[Assigned task] Copy every line of the listing exactly.

- - -

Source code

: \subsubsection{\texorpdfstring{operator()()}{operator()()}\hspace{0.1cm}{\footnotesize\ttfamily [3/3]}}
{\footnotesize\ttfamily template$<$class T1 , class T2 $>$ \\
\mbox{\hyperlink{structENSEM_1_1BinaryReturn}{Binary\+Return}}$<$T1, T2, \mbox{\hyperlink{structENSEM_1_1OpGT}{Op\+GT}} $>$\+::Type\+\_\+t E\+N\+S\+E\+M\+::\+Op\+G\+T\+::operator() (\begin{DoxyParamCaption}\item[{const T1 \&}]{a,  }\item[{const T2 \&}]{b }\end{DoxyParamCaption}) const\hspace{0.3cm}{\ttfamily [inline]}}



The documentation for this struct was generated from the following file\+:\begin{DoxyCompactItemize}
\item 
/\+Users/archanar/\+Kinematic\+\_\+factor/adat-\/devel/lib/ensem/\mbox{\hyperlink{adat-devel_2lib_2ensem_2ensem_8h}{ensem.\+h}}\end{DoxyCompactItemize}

- - -

[Your response]
Source code

: \subsubsection{\texorpdfstring{operator()()}{operator()()}\hspace{0.1cm}{\footnotesize\ttfamily [3/3]}}
{\footnotesize\ttfamily template$<$class T1 , class T2 $>$ \\
\mbox{\hyperlink{structENSEM_1_1BinaryReturn}{Binary\+Return}}$<$T1, T2, \mbox{\hyperlink{structENSEM_1_1OpGT}{Op\+GT}} $>$\+::Type\+\_\+t E\+N\+S\+E\+M\+::\+Op\+G\+T\+::operator() (\begin{DoxyParamCaption}\item[{const T1 \&}]{a,  }\item[{const T2 \&}]{b }\end{DoxyParamCaption}) const\hspace{0.3cm}{\ttfamily [inline]}}



The documentation for this struct was generated from the following file\+:\begin{DoxyCompactItemize}
\item 
/\+Users/archanar/\+Kinematic\+\_\+factor/adat-\/devel/lib/ensem/\mbox{\hyperlink{adat-devel_2lib_2ensem_2ensem_8h}{ensem.\+h}}\end{DoxyCompactItemize}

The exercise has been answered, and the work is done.